Vite-Diabolik a Brescia in omaggio a Carlo Verdone per 40 anni di carriera pulita.

Presentato solo dieci giorni fa, l’albetto promozionale di Diabolik-viteinpolvere fa già bella mostra di sé in prima fila al Verdone-day di Brescia di sabato 18 giugno.

Viteinpolvere” nasce come progetto multimediale per dare visibilità al messaggio di Angelo Langè “la droga ti fotte”, frutto di 30 anni di esperienza antidroga nelle strade di Milano a contatto con consumatori e spacciatori, che, comunicato attraverso incontri e conferenze con le scuole, ora cerca nuovi linguaggi per arrivare al cuore dei giovani.

Dopo aver già sperimentato il cinema (con il documentario Cocaina, 2007 e il film Sbirri, con Raoul Bova nel 2009), l’editoria (con il libro Vite in polvere, edito da Rizzoli nel 2010), il teatro (lettura scenica di Vite in polvere con lo Stato dell’Arte di Lecco), i murales dipinti nelle scuole insieme agli studenti e all’interno della Questura di Milano, nel 2016, schiera al suo fianco il prestigioso fumetto italiano Diabolik, stampato con l’aiuto di Rotary e Rotaract di Erba, del quotidiano La Provincia di Como, Federazione italiana Scherma e Coni Lombardia.
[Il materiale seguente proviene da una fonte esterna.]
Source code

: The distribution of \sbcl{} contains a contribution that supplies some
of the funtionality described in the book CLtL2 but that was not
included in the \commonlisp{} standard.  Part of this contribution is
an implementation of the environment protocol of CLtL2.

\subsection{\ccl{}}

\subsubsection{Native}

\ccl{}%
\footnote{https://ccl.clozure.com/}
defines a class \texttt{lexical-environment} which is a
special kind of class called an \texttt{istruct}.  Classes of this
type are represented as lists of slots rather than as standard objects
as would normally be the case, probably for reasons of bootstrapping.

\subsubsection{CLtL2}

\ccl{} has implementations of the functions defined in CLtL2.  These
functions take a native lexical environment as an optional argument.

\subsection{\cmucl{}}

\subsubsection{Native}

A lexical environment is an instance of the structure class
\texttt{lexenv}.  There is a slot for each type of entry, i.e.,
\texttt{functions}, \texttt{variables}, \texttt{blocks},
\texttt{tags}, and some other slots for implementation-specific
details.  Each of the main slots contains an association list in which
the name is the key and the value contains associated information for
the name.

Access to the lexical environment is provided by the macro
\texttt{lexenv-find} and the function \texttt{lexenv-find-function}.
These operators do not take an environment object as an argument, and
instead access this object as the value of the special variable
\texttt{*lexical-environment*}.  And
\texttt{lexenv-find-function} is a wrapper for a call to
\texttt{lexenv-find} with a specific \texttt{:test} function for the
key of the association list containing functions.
Per l’occasione si è scelto di rivisitare, con il contributo personale del direttore di Diabolik Mario Gomboli, la storia del n.7 del 1987 che prende il titolo di “Eva, schiava della droga” (Testi A. e L. Giussani – Disegni: S. Zaniboni – F. Paludetti).

L’albetto diventa quidi il biglietto da visita del progetto presso enti e associazioni in cerca di un soggetto valido per proporre un programma di prevenzione.
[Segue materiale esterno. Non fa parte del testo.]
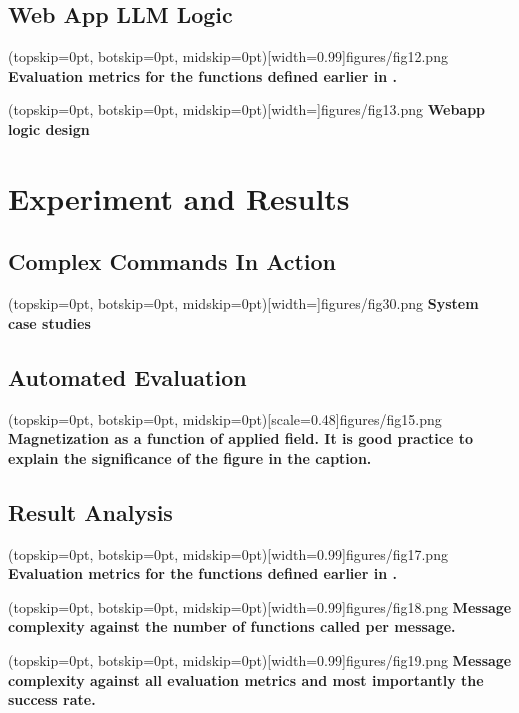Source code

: \documentclass{ieeeaccess}
\begin{document}
\subsection{Web App LLM Logic}
\Figure[t!](topskip=0pt, botskip=0pt,
midskip=0pt)[width=0.99\columnwidth]{{figures/fig12.png}}
{ \textbf{Evaluation metrics for the functions defined earlier in .}\label{fig7}}

\Figure[t!](topskip=0pt, botskip=0pt,
midskip=0pt)[width=\textwidth]{{figures/fig13.png}}
{ \textbf{Webapp logic design}\label{fig5}}

\section{Experiment and Results}
\label{sec:experiment}

\subsection{Complex Commands In Action}
\Figure[t!](topskip=0pt, botskip=0pt,
midskip=0pt)[width=\textwidth]{{figures/fig30.png}}
{ \textbf{System case studies}\label{fig6}}


\subsection{Automated Evaluation}
\Figure[t!](topskip=0pt, botskip=0pt, midskip=0pt)[scale=0.48]{{figures/fig15.png}}
{ \textbf{Magnetization as a function of applied field.
It is good practice to explain the significance of the figure in the caption.}\label{fig6}}
\subsection{Result Analysis}

\Figure[t!](topskip=0pt, botskip=0pt,
midskip=0pt)[width=0.99\columnwidth]{{figures/fig17.png}}
{ \textbf{Evaluation metrics for the functions defined earlier in .}\label{fig7}}

\Figure[t!](topskip=0pt, botskip=0pt,
midskip=0pt)[width=0.99\columnwidth]{{figures/fig18.png}}
{ \textbf{Message complexity against the number of functions called per message.}\label{fig8}}

\Figure[t!](topskip=0pt, botskip=0pt,
midskip=0pt)[width=0.99\columnwidth]{{figures/fig19.png}}
{ \textbf{Message complexity against all evaluation metrics and most importantly the success rate.}\label{fig9}}
\end{document}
L’incontro con Verdone è stato del tutto casuale, dopo la lettura della pagina del Bresciaoggi che ne annunciava l’arrivo dieci giorni prima e la decisione, da bresciana di ritorno (con vent’anni di milanesità alle spalle), di riscoprire la città in coincidenza della splendida Giornata della Musica, attraverso una spedizione full-immersion per presenziare a tutti gli eventi.

Niente implica che Verdone decida di aderire al progetto, il dado è trattto e l’invito lanciato, ma la scelta finale spetta a lui. Da parte mia rimarrà la gioia di aver condiviso questo momento di vicinanza con l’autore di uno dei libri più intensi che abbia mai letto, “La casa sopra i portici”, un racconto che ha saputo provocare dentro di me “la nostalgia del non vissuto” e che stabilisce il mio livello di empatia (qui altissimo) con il narratore.

Carlo Verdone, il regista e attore più longevo del cinema italiano con 40 anni di carriera, ha presenziato alla giornata di Old Cinema con ben tre eventi, tutti conclusi con un incontro col pubblico, che l’ha generosamente accolto: una visita mattutina al museo di Santa Giulia e alla metropolitana, compiendo il viaggio in treno da piazza Vittoria a San Faustino (dove è stato trasmesso Inside Carlo!), il pomeriggio al Comune di Piazza Loggia e la serata all’auditorium San Barnaba di corso Magenta (con visione del film Al lupo, al lupo!).

Carlo Verdone e il selfie in metrobrescia

E’ il primo vip ritenuto degno – a mio insindacabile giudizio – di ricevere in omaggio Vite-Diabolik: nella maratona bresciana ha svelato tutto stesso raccontando il suo stile di vita pulito e onesto, anche in momenti potenzialmente pericolosi, quelli in cui la debolezza può costringere i più deboli a ricorrere a palliativi temporanei.

La droga uccide la creatività, Verdone invece ha raggiunto l’invidiabile record di 40 anni di carriera, un’infinità di film partecipati e diretti e premi vinti (non si possono contare: cercate voi qui).

La droga sostituisce il normale ciclo delle emozioni. Carlo non si è mai nascosto, al punto di meritare l’appellativo di ipocondriaco, che tiene fortemente a disconoscere: “Era un periodo in cui il successo improvviso stava cambiando velocemente il mio mondo, nascondendomi il futuro.  Ho cercato di stare un po’ con me stesso. Il lavoro dell’attore ti svuota completamente”.

Perciò, benvenuto nel viteinpolvere club, Carlo Verdone!

P.S.  Nota di servizio: avvisiamo gli accaniti Diabolik-fan di non disperare, che è in arrivo anche la loro copia. Ci sentiamo presto.